そこまで言って、ちょっと後悔。また嫌味っぽいこと言っちまった。ちらっとチャイナを見てみると、やっぱりむすーっと膨れっ面でしゃがみ込んでいる。それを見て思わず、


「ぶさいく。」


なんでだアア!なんでそんな台詞言っちまうんだ俺のバカアア!

「あんだとコルァァ!」とか言ってチャイナはめっちゃ怒ってる。そりゃそーだ。でもなんとなくこうやって怒らせるのも好きだったりする。だっていちいち可愛いんだからしょーがねえ。


「まあ、そんな怒んなって」

「怒らせるよーなこと言うのが悪いネ!」

「うるせーな。可愛いんだっつーの」

「……へ?」

(え?いま何つった、俺……)


ぱ、とチャイナを見ると、そいつはほんのりピンク色に頬を染めて、俺を見上げていた。つられて自分の頬にも熱が集まる。やっべ、可愛いとか言っちまった。いや、本心なんだけど、何て言うか今このタイミングで言うかァァ!?


「か、か、かわいい、アルか?」

「う、うるせーバカチャイナ!さっさと行くぜィ!」


バカの手をぐいっと引いて、俺は速足に歩き出した。なにげに手繋いじゃったやっべどーしよマジで。


「お、おきた」

「何でィ」

「……そ、その、お前も、か、かっこいいヨ……」

「……。」


ちょっと待てエエエそれは反則なんじゃねえのチャイナさん!?

ぱくぱくと金魚みたいに口をあけたりしめたり。
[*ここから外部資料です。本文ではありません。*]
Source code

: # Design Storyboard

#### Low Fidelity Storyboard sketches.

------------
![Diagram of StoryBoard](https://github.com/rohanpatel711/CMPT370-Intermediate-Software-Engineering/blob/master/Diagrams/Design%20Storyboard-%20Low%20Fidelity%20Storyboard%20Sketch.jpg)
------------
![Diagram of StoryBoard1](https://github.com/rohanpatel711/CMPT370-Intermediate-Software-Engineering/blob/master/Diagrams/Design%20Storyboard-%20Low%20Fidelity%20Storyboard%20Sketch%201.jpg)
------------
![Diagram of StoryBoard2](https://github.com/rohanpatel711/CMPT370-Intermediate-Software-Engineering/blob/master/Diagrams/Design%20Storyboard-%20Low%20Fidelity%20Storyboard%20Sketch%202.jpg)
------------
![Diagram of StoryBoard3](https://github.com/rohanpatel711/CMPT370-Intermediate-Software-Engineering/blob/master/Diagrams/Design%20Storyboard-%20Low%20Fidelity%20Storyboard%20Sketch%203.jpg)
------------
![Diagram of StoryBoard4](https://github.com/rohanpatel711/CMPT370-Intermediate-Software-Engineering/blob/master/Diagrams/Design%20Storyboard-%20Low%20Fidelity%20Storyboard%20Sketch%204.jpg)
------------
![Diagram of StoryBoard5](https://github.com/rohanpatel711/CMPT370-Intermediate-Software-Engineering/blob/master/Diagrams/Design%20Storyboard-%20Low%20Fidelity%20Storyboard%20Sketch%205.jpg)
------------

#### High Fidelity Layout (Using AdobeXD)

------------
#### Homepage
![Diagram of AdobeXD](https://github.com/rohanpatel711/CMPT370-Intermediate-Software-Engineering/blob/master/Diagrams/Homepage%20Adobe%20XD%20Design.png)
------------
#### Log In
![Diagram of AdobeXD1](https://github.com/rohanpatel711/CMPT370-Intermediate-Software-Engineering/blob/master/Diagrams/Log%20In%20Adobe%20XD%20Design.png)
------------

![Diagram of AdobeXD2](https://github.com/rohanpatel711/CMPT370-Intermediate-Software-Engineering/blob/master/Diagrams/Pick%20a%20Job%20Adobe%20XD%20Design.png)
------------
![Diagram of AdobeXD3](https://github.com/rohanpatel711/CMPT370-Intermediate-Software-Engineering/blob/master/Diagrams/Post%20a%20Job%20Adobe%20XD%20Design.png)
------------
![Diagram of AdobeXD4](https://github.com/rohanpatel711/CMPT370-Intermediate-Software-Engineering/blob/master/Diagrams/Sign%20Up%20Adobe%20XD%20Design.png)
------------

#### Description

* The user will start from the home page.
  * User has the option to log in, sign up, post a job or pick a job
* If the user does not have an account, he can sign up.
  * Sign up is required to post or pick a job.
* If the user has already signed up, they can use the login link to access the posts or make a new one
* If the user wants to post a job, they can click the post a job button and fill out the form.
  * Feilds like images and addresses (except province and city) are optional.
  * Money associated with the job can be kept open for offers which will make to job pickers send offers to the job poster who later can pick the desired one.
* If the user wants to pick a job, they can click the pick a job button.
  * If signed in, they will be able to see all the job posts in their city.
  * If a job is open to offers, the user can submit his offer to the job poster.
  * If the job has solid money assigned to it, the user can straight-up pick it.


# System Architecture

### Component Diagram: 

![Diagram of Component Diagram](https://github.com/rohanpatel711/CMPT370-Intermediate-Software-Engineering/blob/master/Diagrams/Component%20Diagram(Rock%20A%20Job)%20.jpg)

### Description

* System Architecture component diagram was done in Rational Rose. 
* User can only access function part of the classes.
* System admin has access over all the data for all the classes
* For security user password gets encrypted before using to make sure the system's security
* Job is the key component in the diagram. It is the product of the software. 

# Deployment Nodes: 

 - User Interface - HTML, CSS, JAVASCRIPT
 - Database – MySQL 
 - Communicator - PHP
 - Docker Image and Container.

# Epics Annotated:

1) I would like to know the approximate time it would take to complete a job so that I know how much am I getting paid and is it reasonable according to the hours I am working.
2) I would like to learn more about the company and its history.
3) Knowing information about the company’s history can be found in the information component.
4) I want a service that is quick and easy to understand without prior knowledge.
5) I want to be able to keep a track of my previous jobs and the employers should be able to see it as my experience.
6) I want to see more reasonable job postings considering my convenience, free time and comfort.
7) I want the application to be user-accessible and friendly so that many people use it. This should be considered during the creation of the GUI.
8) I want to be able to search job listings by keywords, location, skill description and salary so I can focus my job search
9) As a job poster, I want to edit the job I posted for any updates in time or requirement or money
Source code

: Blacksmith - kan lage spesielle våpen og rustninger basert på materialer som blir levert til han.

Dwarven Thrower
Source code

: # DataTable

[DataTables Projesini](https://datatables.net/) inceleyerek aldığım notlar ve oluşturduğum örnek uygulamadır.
そんな俺を見てばーかと笑うその顔すら可愛くてしょーがねえから、むぎゅっと柔らかいほっぺをつねってやった。


「ふぎゃっ!?」

「ぶすチャイナ」

「う、うるひゃいネ!さど!はなへーっ!」


ほっぺを引っ張られたまま喋るチャイナが何言ってんだかよくわかんねえけど、なんかおもしろかったから俺まで笑えてきて、ふたりで爆笑した。


「はやく、流れ星みにいこ!」


ぐいっと手を引かれ、どっきんと跳ね上がった心臓の音をごまかすため、なぜかそのピンク頭をぶん殴っちまってまた喧嘩になったのは別のはなし。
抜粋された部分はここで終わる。